Monday, June 20, 2011

Atlas Shrugged by Ayn Rand

About the book: With this acclaimed work and its immortal query, "Who is John Galt?", Ayn Rand found the perfect artistic form to express her vision of existence. Atlas Shrugged made Rand not only one of the most popular novelists of the century, but one of its most influential thinkers.

Ayn Rand's epochal novel, first published in 1957, has been a bestseller for more than four decades as well as an intellectual landmark. It is the story of a man who said that he would stop the motor of the world - and did. Was he a destroyer or the greatest of liberators? Why did he have to fight his battle, not against his enemies but against those who needed him most - and his hardest battle against the woman he loved? What is the world's motor - and the motive power of every man?

Tremendous in its scope, this novel presents an astounding panorama of human life - from the productive genius who becomes a worthless playboy...to the great steel industrialist who does not know that he is working for his own destruction... to the philosopher who becomes a pirate...to the composer who gives up his career on the night of his triumph...to the woman who runs a transcontinental railroad...to the lowest track worker in her Terminal tunnels.

Peopled by larger-than-life heroes and villains, charged with towering questions of good and evil, Atlas Shrugged is Ayn Rand's masterpiece. It is a philosophical revolution told in the form of an action thriller.
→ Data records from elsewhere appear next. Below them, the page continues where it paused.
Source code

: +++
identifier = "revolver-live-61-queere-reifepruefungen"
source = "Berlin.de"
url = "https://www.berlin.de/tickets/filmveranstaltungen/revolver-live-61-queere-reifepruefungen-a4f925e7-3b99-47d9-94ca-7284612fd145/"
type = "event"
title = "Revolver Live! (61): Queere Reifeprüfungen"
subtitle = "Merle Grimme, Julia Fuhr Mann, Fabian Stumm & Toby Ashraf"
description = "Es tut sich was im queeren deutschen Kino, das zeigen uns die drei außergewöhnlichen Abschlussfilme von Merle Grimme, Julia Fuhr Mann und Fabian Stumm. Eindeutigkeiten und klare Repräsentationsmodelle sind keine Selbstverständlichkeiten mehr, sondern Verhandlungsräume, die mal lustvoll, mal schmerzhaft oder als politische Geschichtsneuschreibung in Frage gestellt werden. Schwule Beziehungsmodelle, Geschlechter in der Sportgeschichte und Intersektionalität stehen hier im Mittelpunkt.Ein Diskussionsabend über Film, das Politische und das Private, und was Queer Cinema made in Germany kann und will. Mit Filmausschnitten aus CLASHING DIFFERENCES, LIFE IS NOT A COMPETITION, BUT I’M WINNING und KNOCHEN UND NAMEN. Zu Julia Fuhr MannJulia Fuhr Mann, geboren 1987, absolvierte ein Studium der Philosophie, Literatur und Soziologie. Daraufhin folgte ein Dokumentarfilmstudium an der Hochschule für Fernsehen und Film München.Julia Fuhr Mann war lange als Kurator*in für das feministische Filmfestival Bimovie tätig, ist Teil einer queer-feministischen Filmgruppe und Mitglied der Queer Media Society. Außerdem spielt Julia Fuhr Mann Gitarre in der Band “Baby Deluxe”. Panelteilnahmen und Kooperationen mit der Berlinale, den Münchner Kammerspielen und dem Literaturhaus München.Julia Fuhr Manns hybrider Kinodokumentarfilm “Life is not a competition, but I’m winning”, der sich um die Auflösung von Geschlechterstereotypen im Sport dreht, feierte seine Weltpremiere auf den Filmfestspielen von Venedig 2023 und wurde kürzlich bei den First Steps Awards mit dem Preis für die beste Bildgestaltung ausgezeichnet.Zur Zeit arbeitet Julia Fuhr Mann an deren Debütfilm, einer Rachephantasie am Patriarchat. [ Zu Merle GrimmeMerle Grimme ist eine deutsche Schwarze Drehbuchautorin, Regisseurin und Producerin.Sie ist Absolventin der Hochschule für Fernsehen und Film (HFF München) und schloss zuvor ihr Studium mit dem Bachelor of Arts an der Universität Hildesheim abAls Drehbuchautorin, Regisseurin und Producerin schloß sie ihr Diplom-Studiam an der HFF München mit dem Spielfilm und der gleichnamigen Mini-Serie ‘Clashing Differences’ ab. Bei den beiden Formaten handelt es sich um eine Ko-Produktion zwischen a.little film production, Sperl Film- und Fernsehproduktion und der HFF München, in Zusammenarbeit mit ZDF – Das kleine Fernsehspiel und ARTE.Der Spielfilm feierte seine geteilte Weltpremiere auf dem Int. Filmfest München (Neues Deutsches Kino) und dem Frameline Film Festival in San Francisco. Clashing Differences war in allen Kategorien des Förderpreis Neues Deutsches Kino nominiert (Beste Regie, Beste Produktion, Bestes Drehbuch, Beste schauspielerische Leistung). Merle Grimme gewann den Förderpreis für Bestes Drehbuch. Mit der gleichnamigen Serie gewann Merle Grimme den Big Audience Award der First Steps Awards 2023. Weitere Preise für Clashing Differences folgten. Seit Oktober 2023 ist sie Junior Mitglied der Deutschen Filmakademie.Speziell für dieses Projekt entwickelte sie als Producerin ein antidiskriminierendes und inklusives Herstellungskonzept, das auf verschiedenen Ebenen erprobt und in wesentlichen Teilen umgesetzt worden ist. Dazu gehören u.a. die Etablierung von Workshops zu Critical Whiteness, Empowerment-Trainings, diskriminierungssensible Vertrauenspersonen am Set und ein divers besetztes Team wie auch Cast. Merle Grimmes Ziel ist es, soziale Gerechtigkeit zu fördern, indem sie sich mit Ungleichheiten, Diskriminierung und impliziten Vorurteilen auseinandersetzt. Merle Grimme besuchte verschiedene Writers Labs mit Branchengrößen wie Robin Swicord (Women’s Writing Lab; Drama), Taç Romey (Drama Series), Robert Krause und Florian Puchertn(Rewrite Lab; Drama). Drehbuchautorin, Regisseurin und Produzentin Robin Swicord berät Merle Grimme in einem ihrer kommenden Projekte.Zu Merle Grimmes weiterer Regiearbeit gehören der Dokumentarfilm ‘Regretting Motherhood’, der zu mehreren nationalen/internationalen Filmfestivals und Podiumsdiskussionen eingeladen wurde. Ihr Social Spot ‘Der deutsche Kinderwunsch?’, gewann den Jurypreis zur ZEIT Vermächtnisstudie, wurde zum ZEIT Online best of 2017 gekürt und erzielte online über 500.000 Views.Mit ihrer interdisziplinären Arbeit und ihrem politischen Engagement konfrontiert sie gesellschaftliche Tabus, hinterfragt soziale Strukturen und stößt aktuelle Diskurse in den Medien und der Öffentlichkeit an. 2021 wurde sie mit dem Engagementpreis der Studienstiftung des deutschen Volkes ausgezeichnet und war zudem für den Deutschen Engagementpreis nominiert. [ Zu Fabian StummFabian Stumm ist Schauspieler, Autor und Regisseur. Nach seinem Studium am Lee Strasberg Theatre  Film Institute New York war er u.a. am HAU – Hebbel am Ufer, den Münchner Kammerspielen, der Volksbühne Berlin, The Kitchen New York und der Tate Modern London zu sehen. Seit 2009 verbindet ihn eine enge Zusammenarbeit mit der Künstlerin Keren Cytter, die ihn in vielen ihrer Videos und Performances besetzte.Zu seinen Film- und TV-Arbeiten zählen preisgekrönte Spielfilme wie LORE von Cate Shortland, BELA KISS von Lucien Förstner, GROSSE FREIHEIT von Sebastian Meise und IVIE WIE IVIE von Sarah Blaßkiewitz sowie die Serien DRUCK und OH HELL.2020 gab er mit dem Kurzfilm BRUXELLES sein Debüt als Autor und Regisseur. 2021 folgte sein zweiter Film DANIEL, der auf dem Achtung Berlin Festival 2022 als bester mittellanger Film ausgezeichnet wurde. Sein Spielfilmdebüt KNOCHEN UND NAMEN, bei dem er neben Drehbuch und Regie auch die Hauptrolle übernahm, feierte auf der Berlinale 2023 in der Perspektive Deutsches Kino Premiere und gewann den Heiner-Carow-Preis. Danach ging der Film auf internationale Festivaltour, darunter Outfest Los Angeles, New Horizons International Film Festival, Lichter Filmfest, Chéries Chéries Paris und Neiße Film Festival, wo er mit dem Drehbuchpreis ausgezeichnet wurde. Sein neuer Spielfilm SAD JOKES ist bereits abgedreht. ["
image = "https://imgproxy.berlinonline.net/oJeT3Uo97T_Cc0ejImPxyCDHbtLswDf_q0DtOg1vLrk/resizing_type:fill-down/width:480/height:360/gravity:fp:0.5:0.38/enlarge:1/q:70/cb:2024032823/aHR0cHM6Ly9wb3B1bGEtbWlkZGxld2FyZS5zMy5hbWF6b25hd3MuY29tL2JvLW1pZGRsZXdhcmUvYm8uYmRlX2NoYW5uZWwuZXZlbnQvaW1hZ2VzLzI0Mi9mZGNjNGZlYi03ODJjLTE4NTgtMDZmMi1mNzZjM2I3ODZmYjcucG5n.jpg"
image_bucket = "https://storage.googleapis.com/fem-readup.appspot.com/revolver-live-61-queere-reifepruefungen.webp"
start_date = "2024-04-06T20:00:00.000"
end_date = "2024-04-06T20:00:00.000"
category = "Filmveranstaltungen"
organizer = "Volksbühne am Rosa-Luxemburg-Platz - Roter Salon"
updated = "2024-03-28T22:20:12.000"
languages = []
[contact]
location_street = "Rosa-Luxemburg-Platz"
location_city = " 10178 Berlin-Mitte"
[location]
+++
First line: "Who is John Galt?"

My thoughts: Wow! This has been in my TBR pile for several years and I have been putting it off, I guess because of the size of the tome. Even though I found it a bit wordy at times I thought it was captivating and compelling, I had a hard time putting it down. It is a dystopian novel set in an alternate 5os era so the sci/fi, fantasy nature of the book appealed to me. The author has very strong philosophical beliefs which were the foundation of this novel and are the source of much controversy. Basically I put the philosophy to the back of my mind, I read it for the fiction. The main characters were larger than life and I couldn't help loving them. Rand herself said about them that "they are not man as he is, rather man as he should be." There were no shades of gray here, all black and white. The good characters were good and the bad were evil.Even though I like this book, there were a few things that I didn't like: For one the sex was rough with little or no love involved. The 70 page speech on one of the main character's vision of life was a bit much (Yawn). All the main characters fall for Dagney and she has no trouble moving on to the next guy. Rand's
treatment of her philosophy was preachy and heavy handed.


Rating: A

Quote: "She sat listening to the music. It was a symphony of triumph. The notes flowed up, they spoke of rising and they were the rising itself, they were the essence and the form of upward motion, they seemed to embody every human act and thought that had ascent as its motive. It was a sunburst of sound, breaking out of hiding and spreading open. It had the freedom of release and the tension of purpose. It swept space clean, and left nothing but the joy of an unobstructed effort. Only a faint echo within the sounds spoke of that from which the music had escaped, but spoke in laughing astonishment at the discovery that there was no ugliness or pain, and there never had to be. It was the song of an immense deliverance."